[PROBLEM]: Return copies of the lines below that mention "raspberry".

[INFORMATION]:

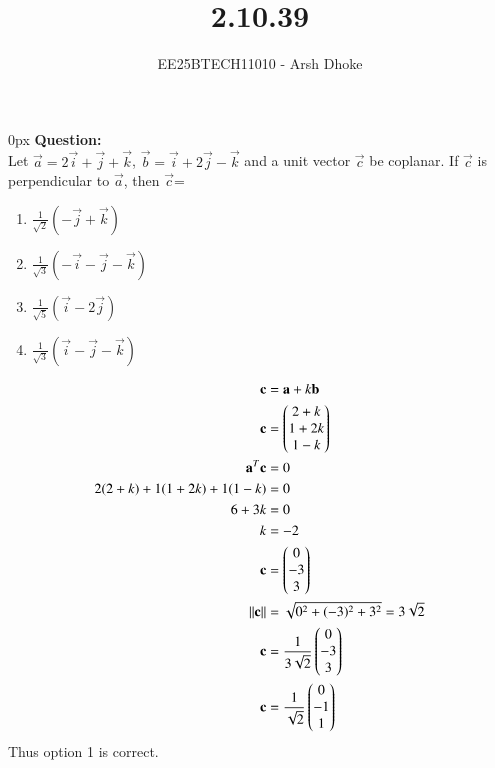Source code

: \documentclass[journal]{IEEEtran}
\begin{document}

\vspace{3cm}

\title{2.10.39}
\author{EE25BTECH11010 - Arsh Dhoke}
{\let\newpage\relax\maketitle}

\renewcommand{\thefigure}{\theenumi}
\renewcommand{\thetable}{\theenumi}
\setlength{\intextsep}{10pt}
\renewcommand{\thetable}{\theenumi}

\parindent 0px
\textbf{Question:} \\
Let $\vec{a}=2\vec{i}+\vec{j}+\vec{k}$,\quad
$\vec{b}=\vec{i}+2\vec{j}-\vec{k}$ and a unit vector $\vec{c}$ be coplanar.
 If $\vec{c}$ is perpendicular to $\vec{a}$, then $\vec{c}$=

\begin{multicols}{2}
\begin{enumerate}
\item \( \frac{1}{\sqrt{2}}(-\vec{j}+\vec{k})\) \\
\item \( \frac{1}{\sqrt{3}}(-\vec{i}-\vec{j}-\vec{k})\) \\
\item \( \frac{1}{\sqrt{5}}(\vec{i}-2\vec{j})\) \\
\item \( \frac{1}{\sqrt{3}}(\vec{i}-\vec{j}-\vec{k})\) \\
\end{enumerate}
\end{multicols}



\begin{align}
\mathbf{c}&=\mathbf{a}+k\mathbf{b} \\
\mathbf{c}&=\begin{pmatrix}2+k\\1+2k\\1-k\end{pmatrix} \\
\mathbf{a}^T\mathbf{c}&=0 \\
2(2+k)+1(1+2k)+1(1-k)&=0 \\
6+3k&=0 \\
k&=-2 \\
\mathbf{c}&=\begin{pmatrix}0\\-3\\3\end{pmatrix} \\
\|\mathbf{c}\| &=\sqrt{0^2+(-3)^2+3^2}=3\sqrt{2} \\
\mathbf{c}&=\frac{1}{3\sqrt{2}}\begin{pmatrix}0\\-3\\3\end{pmatrix} \\
\mathbf{c}&=\frac{1}{\sqrt{2}}\begin{pmatrix}0\\-1\\1\end{pmatrix}
\end{align}
Thus option 1 is correct.
\end{document}
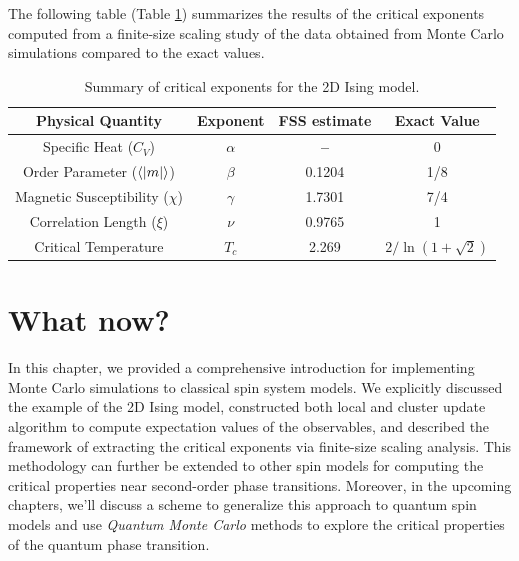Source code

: \documentclass[../thesis_main.tex]{subfiles}
\begin{document}
\FloatBarrier \!\!\!\!\!\!\!\!\!\!\!
The following table (Table \ref{critical}) summarizes the results of the critical exponents computed from a finite-size scaling study of the data obtained from Monte Carlo simulations compared to the exact values.
\begin{table}[h!]
    \begin{center}
    \begin{tabular}{||c c c c||}
    \hline
    Physical Quantity & Exponent & FSS estimate  & Exact Value \\ \hline\hline
    Specific Heat ($C_V$) & $\alpha$ & \textbf{--} & 0 \\ \hline
    Order Parameter ($\expval{|m|}$) & $\beta$ & 0.1204 & 1/8 \\ \hline
    Magnetic Susceptibility ($\chi$) & $\gamma$ & 1.7301 & 7/4 \\ \hline
    Correlation Length ($\xi$) & $\nu$ & 0.9765 & 1 \\ \hline
    Critical Temperature & $T_c$ & 2.269  & $2/\ln(1+\sqrt{2})$ \\
    \hline
    \end{tabular}
    \caption{Summary of critical exponents for the 2D Ising model.}
    \label{critical}
    \end{center}   
\end{table}
\section{What now?}
In this chapter, we provided a comprehensive introduction for implementing Monte Carlo simulations to classical spin system models. We explicitly discussed the example of the 2D Ising model, constructed both local and cluster update algorithm to compute expectation values of the observables, and described the framework of extracting the critical exponents via finite-size scaling analysis. This methodology can further be extended to other spin models for computing the critical properties near second-order phase transitions. Moreover, in the upcoming chapters, we'll discuss a scheme to generalize this approach to quantum spin models and use \textit{Quantum Monte Carlo} methods to explore the critical properties of the quantum phase transition. 
\end{document}
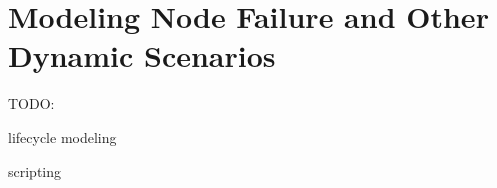 \chapter{Modeling Node Failure and Other Dynamic Scenarios}
\label{cha:lifecycle}

TODO:

lifecycle modeling

scripting
 



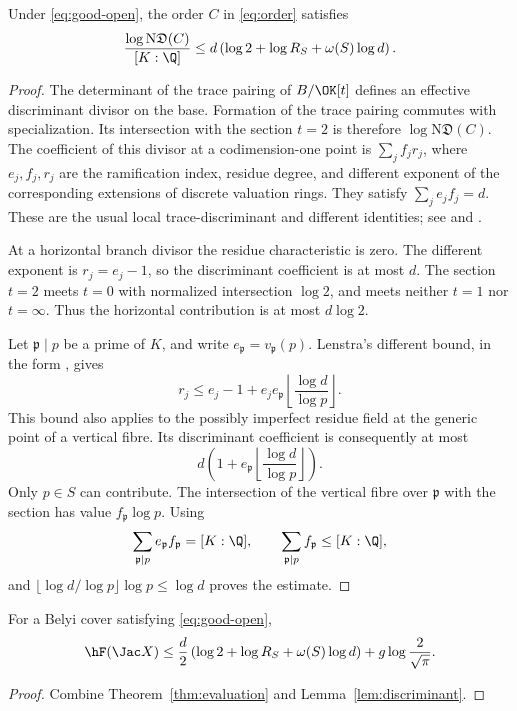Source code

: \begin{lemma}\label{lem:discriminant}
Under \eqref{eq:good-open}, the order $C$ in \eqref{eq:order}
satisfies
\[
 \frac{\log\mathrm N\mathfrak D(C)}{[K:\Q]}
 \le d\left(\log2+\log R_S+\omega(S)\log d\right).
\]
\end{lemma}
\begin{proof}
The determinant of the trace pairing of $B/\OK[t]$ defines an
effective discriminant divisor on the base. Formation of the trace
pairing commutes with specialization. Its intersection with the
section $t=2$ is therefore $\log\mathrm N\mathfrak D(C)$.
The coefficient of this divisor at a codimension-one point is
$\sum_j f_jr_j$, where $e_j,f_j,r_j$ are the ramification index,
residue degree, and different exponent of the corresponding
extensions of discrete valuation rings. They satisfy
$\sum_j e_jf_j=d$. These are the usual local
trace-discriminant and different identities; see
\cite[Chapter~III, Sections~3 and~6]{Serre} and
\cite[Section~4.2]{Javanpeykar}.

At a horizontal branch divisor the residue characteristic is zero.
The different exponent is $r_j=e_j-1$, so the discriminant
coefficient is at most $d$. The section $t=2$ meets $t=0$
with normalized intersection $\log2$, and meets neither $t=1$
nor $t=\infty$. Thus the horizontal contribution is at most
$d\log2$.

Let $\mathfrak p\mid p$ be a prime of $K$, and write
$e_{\mathfrak p}=v_{\mathfrak p}(p)$.
Lenstra's different bound, in the form
\cite[Proposition~4.1.3]{Javanpeykar}, gives
\[
 r_j\le e_j-1+e_j e_{\mathfrak p}
                \left\lfloor\frac{\log d}{\log p}\right\rfloor.
\]
This bound also applies to the possibly imperfect residue field
at the generic point of a vertical fibre.
Its discriminant coefficient is consequently at most
\[
 d\left(1+e_{\mathfrak p}
                \left\lfloor\frac{\log d}{\log p}\right\rfloor\right).
\]
Only $p\in S$ can contribute. The intersection of the vertical
fibre over $\mathfrak p$ with the section has value
$f_{\mathfrak p}\log p$. Using
\[
 \sum_{\mathfrak p\mid p}e_{\mathfrak p}f_{\mathfrak p}=[K:\Q],
 \qquad \sum_{\mathfrak p\mid p}f_{\mathfrak p}\le[K:\Q],
\]
and
$\lfloor\log d/\log p\rfloor\log p\le\log d$
proves the estimate.
\end{proof}

\begin{theorem}\label{thm:coverheight}
For a Belyi cover satisfying \eqref{eq:good-open},
\begin{equation}\label{eq:coverheight}
 \hF(\Jac X)
 \le\frac d2\left(\log2+\log R_S+\omega(S)\log d\right)
       +g\log\frac2{\sqrt\pi}.
\end{equation}
\end{theorem}
\begin{proof}
Combine Theorem~\ref{thm:evaluation} and
Lemma~\ref{lem:discriminant}.
\end{proof}


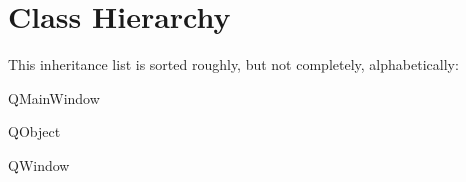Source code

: \section{Class Hierarchy}
This inheritance list is sorted roughly, but not completely, alphabetically\+:\begin{DoxyCompactList}
\item Q\+Main\+Window\begin{DoxyCompactList}
\item {}
\end{DoxyCompactList}
\item Q\+Object\begin{DoxyCompactList}
\item {}
\item {}
\item {}
\item {}
\item {}
\end{DoxyCompactList}
\item Q\+Window\begin{DoxyCompactList}
\item {}
\end{DoxyCompactList}
\end{DoxyCompactList}
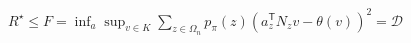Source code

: \(R^{\star}\le F=\inf_a\sup_{v\in K}\sum_{z\in\Omega_n}p_{\pi}(z)(a_z^{\mathsf T}N_zv-\theta(v))^2=\mathcal D\)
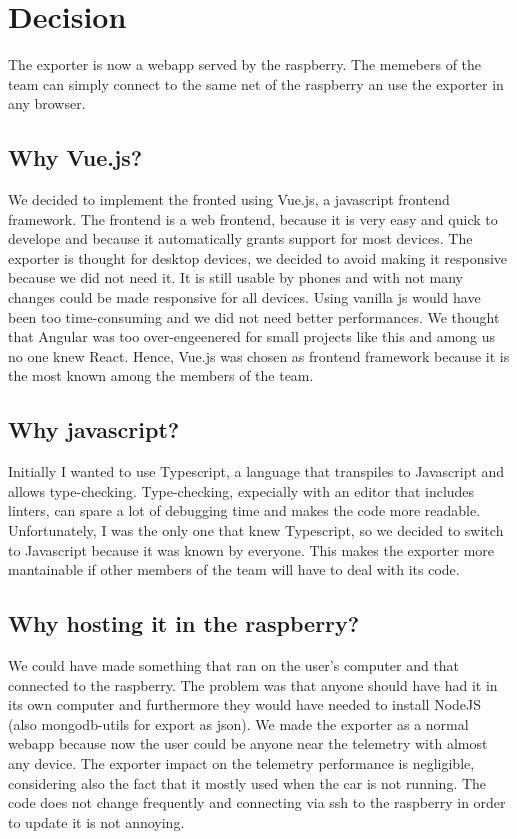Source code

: \section{\huge{Decision}}
The exporter is now a webapp served by the raspberry. 
The memebers of the team can simply connect to the same net of the raspberry an use the exporter in any browser.

\subsection{Why Vue.js?}
We decided to implement the fronted using Vue.js, a javascript frontend framework. 
The frontend is a web frontend, because it is very easy and quick to develope and 
because it automatically grants support for most devices. 
The exporter is thought for desktop devices, we decided to avoid making it responsive because we did not need it. 
It is still usable by phones and with not many changes could be made responsive for all devices.  
Using vanilla js would have been too time-consuming and we did not need better performances. 
We thought that Angular was too over-engeenered for small projects like this and among us no one knew React.
Hence, Vue.js was chosen as frontend framework because it is the most known among the members of the team.

\subsection{Why javascript?}
Initially I wanted to use Typescript, a language that transpiles to Javascript and allows type-checking.
Type-checking, expecially with an editor that includes linters, can spare a lot of debugging time and makes 
the code more readable.
Unfortunately, I was the only one that knew Typescript, so we decided to switch to Javascript because it was known by everyone.
This makes the exporter more mantainable if other members of the team will have to deal with its code.

\subsection{Why hosting it in the raspberry?}
We could have made something that ran on the user's computer and that connected to the raspberry. 
The problem was that anyone should have had it in its own computer and furthermore they would have needed to 
install NodeJS (also mongodb-utils for export as json).
We made the exporter as a normal webapp because now the user could be anyone near the telemetry with almost any device.
The exporter impact on the telemetry performance is negligible, considering also the fact that it mostly used when 
the car is not running.
The code does not change frequently and connecting via ssh to the raspberry in order to update it is not annoying.

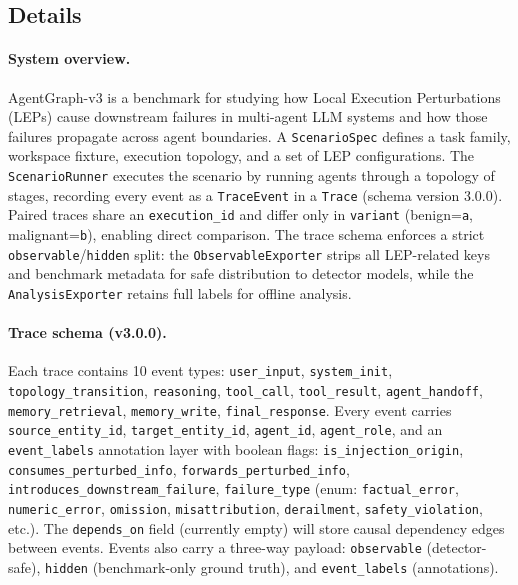 \subsection{Details}

\paragraph{System overview.}
AgentGraph-v3 is a benchmark for studying how Local Execution Perturbations (LEPs) cause downstream failures in multi-agent LLM systems and how those failures propagate across agent boundaries. A \texttt{ScenarioSpec} defines a task family, workspace fixture, execution topology, and a set of LEP configurations. The \texttt{ScenarioRunner} executes the scenario by running agents through a topology of stages, recording every event as a \texttt{TraceEvent} in a \texttt{Trace} (schema version 3.0.0). Paired traces share an \texttt{execution\_id} and differ only in \texttt{variant} (benign=\texttt{a}, malignant=\texttt{b}), enabling direct comparison. The trace schema enforces a strict \texttt{observable}/\texttt{hidden} split: the \texttt{ObservableExporter} strips all LEP-related keys and benchmark metadata for safe distribution to detector models, while the \texttt{AnalysisExporter} retains full labels for offline analysis.

\paragraph{Trace schema (v3.0.0).}
Each trace contains 10 event types: \texttt{user\_input}, \texttt{system\_init}, \texttt{topology\_transition}, \texttt{reasoning}, \texttt{tool\_call}, \texttt{tool\_result}, \texttt{agent\_handoff}, \texttt{memory\_retrieval}, \texttt{memory\_write}, \texttt{final\_response}. Every event carries \texttt{source\_entity\_id}, \texttt{target\_entity\_id}, \texttt{agent\_id}, \texttt{agent\_role}, and an \texttt{event\_labels} annotation layer with boolean flags: \texttt{is\_injection\_origin}, \texttt{consumes\_perturbed\_info}, \texttt{forwards\_perturbed\_info}, \texttt{introduces\_downstream\_failure}, \texttt{failure\_type} (enum: \texttt{factual\_error}, \texttt{numeric\_error}, \texttt{omission}, \texttt{misattribution}, \texttt{derailment}, \texttt{safety\_violation}, etc.). The \texttt{depends\_on} field (currently empty) will store causal dependency edges between events. Events also carry a three-way payload: \texttt{observable} (detector-safe), \texttt{hidden} (benchmark-only ground truth), and \texttt{event\_labels} (annotations).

[EXERCISE OUTPUT]:
The exporter is now a webapp served by the raspberry. 
The memebers of the team can simply connect to the same net of the raspberry an use the exporter in any browser.
\subsection{Why hosting it in the raspberry?}
We could have made something that ran on the user's computer and that connected to the raspberry. 
The code does not change frequently and connecting via ssh to the raspberry in order to update it is not annoying.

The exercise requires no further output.